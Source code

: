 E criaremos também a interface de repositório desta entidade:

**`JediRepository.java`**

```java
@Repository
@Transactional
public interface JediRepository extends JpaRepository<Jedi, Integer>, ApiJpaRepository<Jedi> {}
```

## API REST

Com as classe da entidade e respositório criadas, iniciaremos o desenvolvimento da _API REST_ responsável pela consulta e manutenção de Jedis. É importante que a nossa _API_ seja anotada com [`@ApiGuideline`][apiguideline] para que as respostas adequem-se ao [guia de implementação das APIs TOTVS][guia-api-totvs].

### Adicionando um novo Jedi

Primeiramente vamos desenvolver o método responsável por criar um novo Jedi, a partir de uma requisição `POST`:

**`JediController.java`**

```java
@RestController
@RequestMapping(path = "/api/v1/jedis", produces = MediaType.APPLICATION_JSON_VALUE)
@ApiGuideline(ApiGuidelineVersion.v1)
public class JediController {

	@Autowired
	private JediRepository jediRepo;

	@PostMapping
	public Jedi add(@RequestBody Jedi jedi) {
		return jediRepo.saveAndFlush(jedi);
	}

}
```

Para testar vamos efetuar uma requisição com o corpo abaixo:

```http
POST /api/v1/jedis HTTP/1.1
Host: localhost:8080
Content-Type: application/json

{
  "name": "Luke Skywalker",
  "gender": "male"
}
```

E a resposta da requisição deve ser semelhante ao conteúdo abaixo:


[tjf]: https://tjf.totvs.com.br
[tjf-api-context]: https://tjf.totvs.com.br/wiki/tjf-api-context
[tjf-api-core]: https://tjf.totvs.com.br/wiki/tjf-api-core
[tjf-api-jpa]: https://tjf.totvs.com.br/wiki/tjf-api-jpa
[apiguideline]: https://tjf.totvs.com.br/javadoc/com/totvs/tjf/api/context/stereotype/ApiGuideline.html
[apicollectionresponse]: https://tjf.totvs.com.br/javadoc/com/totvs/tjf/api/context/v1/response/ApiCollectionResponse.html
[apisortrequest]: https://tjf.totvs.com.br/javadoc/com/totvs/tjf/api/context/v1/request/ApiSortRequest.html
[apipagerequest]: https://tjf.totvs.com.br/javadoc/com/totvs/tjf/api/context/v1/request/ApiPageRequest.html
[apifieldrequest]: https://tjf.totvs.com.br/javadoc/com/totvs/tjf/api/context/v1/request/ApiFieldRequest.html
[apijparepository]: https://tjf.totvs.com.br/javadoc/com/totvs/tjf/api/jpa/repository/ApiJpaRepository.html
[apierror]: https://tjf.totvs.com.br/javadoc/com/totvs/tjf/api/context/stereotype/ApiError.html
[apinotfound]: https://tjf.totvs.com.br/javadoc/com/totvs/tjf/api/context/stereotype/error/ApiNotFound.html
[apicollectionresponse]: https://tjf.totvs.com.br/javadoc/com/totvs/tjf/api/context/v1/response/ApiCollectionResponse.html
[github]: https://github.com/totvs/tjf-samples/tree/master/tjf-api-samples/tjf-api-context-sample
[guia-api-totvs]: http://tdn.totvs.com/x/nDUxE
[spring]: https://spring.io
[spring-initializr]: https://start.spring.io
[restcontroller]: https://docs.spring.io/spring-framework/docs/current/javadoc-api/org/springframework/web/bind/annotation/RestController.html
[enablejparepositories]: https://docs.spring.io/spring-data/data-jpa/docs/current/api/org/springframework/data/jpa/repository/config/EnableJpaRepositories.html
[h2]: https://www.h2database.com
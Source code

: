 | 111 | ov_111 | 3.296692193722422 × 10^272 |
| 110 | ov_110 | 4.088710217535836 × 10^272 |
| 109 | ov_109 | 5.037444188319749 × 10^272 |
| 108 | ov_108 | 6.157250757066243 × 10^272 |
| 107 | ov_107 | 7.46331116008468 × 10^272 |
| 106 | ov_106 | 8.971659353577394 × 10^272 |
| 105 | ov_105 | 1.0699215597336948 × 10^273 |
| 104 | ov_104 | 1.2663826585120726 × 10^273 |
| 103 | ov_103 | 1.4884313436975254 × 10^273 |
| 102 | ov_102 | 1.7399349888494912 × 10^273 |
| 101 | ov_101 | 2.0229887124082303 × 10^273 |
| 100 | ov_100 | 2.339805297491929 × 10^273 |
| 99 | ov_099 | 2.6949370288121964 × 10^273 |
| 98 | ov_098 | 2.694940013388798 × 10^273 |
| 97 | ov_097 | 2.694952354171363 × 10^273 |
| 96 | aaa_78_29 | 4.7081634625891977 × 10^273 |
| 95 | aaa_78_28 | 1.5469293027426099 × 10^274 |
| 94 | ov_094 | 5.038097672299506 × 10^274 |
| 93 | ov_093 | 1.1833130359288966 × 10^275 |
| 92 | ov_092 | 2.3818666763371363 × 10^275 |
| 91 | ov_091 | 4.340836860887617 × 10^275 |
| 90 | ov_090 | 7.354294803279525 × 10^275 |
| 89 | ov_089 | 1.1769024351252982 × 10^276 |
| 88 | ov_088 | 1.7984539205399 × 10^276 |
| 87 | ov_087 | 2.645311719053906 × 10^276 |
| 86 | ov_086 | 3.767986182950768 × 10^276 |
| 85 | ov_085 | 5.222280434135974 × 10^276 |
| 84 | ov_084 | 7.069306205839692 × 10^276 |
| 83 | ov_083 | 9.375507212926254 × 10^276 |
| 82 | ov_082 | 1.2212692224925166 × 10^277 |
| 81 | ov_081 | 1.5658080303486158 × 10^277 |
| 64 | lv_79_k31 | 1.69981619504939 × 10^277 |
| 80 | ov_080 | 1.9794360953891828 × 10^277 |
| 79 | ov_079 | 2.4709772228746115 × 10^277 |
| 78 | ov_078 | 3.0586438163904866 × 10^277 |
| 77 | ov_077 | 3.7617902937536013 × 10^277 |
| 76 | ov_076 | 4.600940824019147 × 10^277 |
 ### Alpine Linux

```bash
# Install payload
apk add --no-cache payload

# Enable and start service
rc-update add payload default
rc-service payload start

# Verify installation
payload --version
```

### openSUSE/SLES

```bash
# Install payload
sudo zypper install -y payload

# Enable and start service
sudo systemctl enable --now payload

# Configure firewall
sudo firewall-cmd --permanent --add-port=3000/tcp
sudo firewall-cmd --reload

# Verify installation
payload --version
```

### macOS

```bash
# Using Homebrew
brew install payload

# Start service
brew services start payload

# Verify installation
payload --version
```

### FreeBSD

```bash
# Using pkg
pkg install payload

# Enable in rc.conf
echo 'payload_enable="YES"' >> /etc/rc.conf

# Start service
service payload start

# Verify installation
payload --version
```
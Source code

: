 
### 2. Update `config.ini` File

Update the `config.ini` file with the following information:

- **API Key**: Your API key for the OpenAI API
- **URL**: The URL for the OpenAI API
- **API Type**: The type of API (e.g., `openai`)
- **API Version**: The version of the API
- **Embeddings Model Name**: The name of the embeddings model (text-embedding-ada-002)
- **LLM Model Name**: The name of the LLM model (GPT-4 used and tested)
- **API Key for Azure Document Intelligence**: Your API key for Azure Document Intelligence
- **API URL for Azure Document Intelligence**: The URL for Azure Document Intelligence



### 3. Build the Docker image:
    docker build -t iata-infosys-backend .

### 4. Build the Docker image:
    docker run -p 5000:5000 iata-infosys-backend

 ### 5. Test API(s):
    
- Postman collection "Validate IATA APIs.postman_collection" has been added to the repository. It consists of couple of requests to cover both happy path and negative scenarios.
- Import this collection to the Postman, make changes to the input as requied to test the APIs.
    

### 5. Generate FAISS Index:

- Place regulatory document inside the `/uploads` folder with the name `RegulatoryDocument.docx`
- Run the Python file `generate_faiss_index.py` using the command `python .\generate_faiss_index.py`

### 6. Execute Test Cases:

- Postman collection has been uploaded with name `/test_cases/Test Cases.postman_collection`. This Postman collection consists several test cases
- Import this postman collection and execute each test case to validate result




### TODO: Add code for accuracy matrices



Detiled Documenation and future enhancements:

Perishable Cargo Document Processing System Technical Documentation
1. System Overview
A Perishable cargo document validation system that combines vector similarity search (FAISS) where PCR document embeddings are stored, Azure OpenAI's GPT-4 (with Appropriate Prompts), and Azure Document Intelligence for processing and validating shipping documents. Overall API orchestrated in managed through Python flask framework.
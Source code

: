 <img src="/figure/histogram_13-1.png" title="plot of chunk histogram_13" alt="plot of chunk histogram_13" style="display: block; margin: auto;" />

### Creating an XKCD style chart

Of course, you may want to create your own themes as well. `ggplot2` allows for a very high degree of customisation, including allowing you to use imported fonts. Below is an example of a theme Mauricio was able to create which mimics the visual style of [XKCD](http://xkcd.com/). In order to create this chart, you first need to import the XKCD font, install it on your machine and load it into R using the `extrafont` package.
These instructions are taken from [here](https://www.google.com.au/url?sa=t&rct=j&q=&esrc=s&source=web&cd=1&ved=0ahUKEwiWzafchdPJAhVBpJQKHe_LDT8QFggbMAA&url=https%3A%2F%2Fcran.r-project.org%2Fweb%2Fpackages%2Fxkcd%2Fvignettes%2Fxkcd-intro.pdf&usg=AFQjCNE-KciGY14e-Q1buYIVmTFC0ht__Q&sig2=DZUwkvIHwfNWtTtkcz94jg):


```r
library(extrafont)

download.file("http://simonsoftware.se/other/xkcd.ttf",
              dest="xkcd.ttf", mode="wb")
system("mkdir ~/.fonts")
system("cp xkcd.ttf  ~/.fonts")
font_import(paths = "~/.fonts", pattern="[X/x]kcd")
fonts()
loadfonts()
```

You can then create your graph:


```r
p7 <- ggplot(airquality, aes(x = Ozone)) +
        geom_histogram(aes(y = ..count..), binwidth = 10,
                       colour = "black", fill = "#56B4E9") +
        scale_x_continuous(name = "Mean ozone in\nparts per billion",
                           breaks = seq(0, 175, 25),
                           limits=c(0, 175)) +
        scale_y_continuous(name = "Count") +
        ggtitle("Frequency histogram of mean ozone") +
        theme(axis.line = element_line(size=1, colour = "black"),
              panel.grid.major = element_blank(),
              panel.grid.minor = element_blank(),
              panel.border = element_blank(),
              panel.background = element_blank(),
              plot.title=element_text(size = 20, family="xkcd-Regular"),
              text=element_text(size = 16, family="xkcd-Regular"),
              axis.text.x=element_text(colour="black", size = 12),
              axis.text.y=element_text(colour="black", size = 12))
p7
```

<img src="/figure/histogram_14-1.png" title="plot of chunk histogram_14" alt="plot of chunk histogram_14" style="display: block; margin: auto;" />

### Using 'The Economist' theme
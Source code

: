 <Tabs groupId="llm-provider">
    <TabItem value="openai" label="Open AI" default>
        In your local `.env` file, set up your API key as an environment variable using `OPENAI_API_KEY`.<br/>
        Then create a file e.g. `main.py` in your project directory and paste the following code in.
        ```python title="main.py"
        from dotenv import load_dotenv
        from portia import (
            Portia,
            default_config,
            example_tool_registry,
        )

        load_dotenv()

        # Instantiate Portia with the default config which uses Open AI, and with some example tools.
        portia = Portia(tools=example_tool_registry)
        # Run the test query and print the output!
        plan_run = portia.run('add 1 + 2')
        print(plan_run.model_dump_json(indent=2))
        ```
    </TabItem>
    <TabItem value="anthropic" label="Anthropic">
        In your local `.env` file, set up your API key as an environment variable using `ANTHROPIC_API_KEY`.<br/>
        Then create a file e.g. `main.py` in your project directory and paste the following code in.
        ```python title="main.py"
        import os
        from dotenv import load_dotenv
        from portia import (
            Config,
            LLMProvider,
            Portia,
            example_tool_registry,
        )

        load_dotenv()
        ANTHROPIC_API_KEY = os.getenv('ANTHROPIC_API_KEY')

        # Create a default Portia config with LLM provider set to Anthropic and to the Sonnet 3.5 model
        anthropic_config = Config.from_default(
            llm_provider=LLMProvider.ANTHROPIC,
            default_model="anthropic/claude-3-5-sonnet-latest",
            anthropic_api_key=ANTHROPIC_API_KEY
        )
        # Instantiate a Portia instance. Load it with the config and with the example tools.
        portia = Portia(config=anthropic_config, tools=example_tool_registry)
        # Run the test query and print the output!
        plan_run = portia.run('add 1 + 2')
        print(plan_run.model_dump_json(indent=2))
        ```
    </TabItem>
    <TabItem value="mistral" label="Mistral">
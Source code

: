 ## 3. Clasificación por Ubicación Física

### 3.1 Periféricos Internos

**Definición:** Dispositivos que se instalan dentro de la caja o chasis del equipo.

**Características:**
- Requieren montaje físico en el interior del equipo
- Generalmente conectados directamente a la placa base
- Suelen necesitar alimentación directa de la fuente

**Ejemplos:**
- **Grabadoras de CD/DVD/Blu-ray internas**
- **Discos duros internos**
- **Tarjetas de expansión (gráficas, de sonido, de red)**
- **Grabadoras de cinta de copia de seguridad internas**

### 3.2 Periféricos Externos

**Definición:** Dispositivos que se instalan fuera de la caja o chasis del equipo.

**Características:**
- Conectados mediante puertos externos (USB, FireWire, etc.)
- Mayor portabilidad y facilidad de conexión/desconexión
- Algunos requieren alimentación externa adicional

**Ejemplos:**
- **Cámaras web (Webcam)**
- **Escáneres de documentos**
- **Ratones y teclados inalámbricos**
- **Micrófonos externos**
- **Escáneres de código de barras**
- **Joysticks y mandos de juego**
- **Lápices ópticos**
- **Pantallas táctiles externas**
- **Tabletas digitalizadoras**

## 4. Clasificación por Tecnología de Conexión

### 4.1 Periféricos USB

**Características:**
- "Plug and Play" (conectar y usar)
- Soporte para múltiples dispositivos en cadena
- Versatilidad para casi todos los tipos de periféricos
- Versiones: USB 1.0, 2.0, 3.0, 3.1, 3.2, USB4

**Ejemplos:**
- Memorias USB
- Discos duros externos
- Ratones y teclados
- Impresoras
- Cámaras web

════

**HOW TO COMPLETE THIS TASK:**
From the records above, transcribe without alteration every line from the one with "- **Ratones y teclados inalámbricos**" to the one with "- Soporte para", inclusive.

**ANSWER TO THIS PROBLEM:**
- **Ratones y teclados inalámbricos**
- **Micrófonos externos**
- **Escáneres de código de barras**
- **Joysticks y mandos de juego**
- **Lápices ópticos**
- **Pantallas táctiles externas**
- **Tabletas digitalizadoras**

## 4. Clasificación por Tecnología de Conexión

### 4.1 Periféricos USB

**Características:**
- "Plug and Play" (conectar y usar)
- Soporte para múltiples dispositivos en cadena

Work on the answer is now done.